• Exercise brief
Report all lines from the entries below in which "dieser" appears.

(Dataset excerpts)
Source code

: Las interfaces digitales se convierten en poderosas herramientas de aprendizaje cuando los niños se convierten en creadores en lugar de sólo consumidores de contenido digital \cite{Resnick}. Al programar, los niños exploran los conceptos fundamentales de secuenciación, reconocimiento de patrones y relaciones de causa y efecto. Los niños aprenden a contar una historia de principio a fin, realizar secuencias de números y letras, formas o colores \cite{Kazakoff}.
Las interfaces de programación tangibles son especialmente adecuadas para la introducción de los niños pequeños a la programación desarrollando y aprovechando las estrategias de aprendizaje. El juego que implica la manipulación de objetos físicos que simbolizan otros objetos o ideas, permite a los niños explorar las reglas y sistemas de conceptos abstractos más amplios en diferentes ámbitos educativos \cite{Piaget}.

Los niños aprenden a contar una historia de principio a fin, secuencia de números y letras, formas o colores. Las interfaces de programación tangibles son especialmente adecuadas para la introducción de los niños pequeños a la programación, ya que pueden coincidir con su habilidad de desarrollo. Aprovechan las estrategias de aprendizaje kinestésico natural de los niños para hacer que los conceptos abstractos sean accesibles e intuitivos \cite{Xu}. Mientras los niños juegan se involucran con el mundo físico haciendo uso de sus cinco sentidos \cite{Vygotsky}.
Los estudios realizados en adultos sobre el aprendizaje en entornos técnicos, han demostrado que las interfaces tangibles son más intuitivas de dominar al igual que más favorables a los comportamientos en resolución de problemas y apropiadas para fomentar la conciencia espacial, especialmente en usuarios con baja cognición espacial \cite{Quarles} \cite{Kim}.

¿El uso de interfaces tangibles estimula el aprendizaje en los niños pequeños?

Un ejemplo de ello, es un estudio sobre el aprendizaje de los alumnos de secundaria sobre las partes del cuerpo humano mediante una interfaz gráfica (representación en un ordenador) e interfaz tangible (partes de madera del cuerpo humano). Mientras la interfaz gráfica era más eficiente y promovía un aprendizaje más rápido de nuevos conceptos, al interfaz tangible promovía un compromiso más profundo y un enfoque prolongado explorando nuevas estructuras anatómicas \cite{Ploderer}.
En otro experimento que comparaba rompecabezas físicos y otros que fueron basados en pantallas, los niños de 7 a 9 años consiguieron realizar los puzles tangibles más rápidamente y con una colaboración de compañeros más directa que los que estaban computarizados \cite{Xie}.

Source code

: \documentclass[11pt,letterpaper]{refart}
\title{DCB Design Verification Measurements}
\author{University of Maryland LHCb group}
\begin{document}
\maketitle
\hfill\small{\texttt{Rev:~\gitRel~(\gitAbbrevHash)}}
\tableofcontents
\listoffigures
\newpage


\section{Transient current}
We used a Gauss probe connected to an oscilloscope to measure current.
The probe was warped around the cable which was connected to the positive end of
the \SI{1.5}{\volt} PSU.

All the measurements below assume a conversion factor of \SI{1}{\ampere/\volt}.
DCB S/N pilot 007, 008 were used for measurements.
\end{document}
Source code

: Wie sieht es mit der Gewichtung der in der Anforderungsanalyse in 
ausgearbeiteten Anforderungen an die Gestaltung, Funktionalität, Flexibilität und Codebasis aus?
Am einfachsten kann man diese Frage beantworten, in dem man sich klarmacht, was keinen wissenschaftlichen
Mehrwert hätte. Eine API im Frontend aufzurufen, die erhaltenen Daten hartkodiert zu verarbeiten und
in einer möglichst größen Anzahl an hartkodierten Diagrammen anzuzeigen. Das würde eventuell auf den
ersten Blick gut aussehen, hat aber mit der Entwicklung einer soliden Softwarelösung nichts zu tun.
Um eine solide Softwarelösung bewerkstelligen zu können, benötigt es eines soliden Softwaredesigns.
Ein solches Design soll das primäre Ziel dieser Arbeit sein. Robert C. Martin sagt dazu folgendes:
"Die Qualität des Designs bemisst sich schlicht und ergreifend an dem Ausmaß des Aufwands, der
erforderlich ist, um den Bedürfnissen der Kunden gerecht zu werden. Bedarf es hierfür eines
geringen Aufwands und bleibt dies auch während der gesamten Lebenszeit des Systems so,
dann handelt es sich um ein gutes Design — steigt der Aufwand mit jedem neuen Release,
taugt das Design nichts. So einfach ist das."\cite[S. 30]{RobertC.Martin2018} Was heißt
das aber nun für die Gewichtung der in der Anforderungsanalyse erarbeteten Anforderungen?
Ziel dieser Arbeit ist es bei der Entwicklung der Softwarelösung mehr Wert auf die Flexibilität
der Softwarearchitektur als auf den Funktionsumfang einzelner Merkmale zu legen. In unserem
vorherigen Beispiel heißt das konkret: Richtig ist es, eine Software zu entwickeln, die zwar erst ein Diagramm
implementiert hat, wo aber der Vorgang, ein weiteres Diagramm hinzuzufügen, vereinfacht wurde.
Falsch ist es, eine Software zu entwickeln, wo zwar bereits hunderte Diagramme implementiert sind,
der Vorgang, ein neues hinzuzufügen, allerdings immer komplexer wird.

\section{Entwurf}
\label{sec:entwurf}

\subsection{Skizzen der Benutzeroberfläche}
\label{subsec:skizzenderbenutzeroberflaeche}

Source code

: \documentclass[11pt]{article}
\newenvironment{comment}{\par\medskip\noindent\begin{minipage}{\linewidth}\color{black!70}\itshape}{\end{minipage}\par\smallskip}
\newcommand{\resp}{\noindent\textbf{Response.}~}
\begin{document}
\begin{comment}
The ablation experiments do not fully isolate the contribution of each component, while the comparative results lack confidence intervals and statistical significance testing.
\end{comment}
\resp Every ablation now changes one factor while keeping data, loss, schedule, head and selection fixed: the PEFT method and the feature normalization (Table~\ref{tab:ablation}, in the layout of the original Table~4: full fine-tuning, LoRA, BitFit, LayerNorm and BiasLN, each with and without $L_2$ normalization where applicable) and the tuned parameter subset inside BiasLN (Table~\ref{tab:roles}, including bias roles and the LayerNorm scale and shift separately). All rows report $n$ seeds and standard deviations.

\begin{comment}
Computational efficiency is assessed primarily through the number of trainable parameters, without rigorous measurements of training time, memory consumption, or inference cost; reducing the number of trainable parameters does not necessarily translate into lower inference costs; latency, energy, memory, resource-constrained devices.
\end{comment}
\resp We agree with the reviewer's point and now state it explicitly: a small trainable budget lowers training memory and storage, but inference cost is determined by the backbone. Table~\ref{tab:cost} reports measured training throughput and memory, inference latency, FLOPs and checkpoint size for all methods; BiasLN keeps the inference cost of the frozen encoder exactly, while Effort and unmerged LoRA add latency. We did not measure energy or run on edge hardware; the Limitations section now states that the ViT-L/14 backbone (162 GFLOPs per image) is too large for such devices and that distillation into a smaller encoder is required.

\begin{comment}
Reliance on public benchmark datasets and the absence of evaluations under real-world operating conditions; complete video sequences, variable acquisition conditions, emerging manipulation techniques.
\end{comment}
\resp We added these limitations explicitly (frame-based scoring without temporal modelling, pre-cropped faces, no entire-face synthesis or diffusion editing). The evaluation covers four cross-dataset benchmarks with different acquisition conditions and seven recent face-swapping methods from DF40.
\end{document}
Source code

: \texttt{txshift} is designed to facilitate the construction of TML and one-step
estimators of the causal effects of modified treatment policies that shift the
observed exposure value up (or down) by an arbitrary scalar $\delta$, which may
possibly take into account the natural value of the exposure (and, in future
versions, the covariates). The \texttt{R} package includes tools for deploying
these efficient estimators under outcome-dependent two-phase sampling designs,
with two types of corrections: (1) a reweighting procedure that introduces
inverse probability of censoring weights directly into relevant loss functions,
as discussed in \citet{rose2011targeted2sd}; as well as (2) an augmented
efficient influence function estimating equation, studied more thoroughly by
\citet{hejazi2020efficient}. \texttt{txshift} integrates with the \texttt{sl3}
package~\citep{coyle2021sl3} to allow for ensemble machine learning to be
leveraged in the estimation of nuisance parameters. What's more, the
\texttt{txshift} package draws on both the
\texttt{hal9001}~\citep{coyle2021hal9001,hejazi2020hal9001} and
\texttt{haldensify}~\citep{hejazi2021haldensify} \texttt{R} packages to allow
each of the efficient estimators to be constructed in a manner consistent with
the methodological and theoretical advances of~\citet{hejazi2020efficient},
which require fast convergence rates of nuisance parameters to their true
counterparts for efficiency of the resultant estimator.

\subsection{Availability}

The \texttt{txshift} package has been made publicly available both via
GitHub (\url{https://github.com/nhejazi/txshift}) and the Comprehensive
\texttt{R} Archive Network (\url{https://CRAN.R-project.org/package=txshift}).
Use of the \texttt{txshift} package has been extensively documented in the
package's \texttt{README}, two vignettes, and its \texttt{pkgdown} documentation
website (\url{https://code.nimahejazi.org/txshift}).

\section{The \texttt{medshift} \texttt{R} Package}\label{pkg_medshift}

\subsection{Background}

• Solved problem
Ein solches Design soll das primäre Ziel dieser Arbeit sein. Robert C. Martin sagt dazu folgendes:
Ziel dieser Arbeit ist es bei der Entwicklung der Softwarelösung mehr Wert auf die Flexibilität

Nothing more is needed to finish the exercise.